8. In view of the aforesaid observations made by the learned Appellate Authority, I find no force in the contention of learned counsel for the petitioners. In my view, the Appellate Authority has considered the entire matter in detail and I find no infirmity or illegality in the aforesaid finding. It has also come on record that during the pendency of the ejectment application the tenant had carried the repairs of the demised premises without prior permission from the Court. In this regard, a local commissioner was appointed on the request of the landlord to see whether the tenant had made some repairs in the demised premises. The said local commissioner inspected the demised premises in presence of counsel for both the parties on 14.03.1987 and submitted his report, in which he has clearly stated that the tenant had made certain repairs in the demised premises and thereafter had done the white-wash to conceal those repairs. The Appellate Authority, while taking into consideration the aforesaid conduct of the tenant, further concluded that this conduct of the tenant further establishes that the building in question was not fit and safe and the repairs were made to create evidence that the building was not in a state of falling down. It has been held by a Division Bench of this Court in Balbir Singh v. Hari Singh, 1982(2) Rent Law Reporter 463, that on becoming the building unfit and unsafe for human habitation, a right accrues to the landlord to eject the tenant and the tenant cannot carry out repairs himself to defeat right of the landlord.
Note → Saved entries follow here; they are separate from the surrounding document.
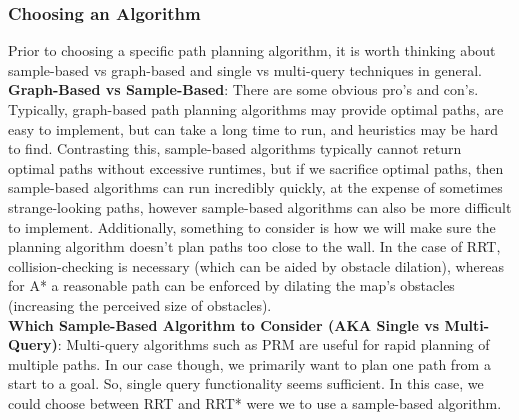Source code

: \documentclass{article}
\begin{document}
\subsubsection{Choosing an Algorithm}

Prior to choosing a specific path planning algorithm, it is worth thinking about sample-based vs graph-based and single vs multi-query techniques in general. \\

\textbf{Graph-Based vs Sample-Based}:
 There are some obvious pro's and con's. Typically, graph-based path planning algorithms may provide optimal paths, are easy to implement, but can take a long time to run, and heuristics may be hard to find. Contrasting this, sample-based algorithms typically cannot return optimal paths without excessive runtimes, but if we sacrifice optimal paths, then sample-based algorithms can run incredibly quickly, at the expense of sometimes strange-looking paths, however sample-based algorithms can also be more difficult to implement. Additionally, something to consider is how we will make sure the planning algorithm doesn't plan paths too close to the wall. In the case of RRT, collision-checking is necessary (which can be aided by obstacle dilation), whereas for A* a reasonable path can be enforced by dilating the map's obstacles (increasing the perceived size of obstacles). \\ 

 \textbf{Which Sample-Based Algorithm to Consider (AKA Single vs Multi-Query)}: Multi-query algorithms such as PRM are useful for rapid planning of multiple paths. In our case though, we primarily want to plan one path from a start to a goal. So, single query functionality seems sufficient. In this case, we could choose between RRT and RRT* were we to use a sample-based algorithm. \\ 
\end{document}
In my view, there is no illegality or infirmity in the impugned order passed by the Appellate Authority; and from the evidence available on the record no different view can be taken, The authorities cited by learned counsel for the petitioners are not applicable to the facts and circumstances of the present case.
9. In view of the aforesaid discussion, I find no merit in the present revision petition filed by the petitioner and the same is hereby dismissed with no order as to costs.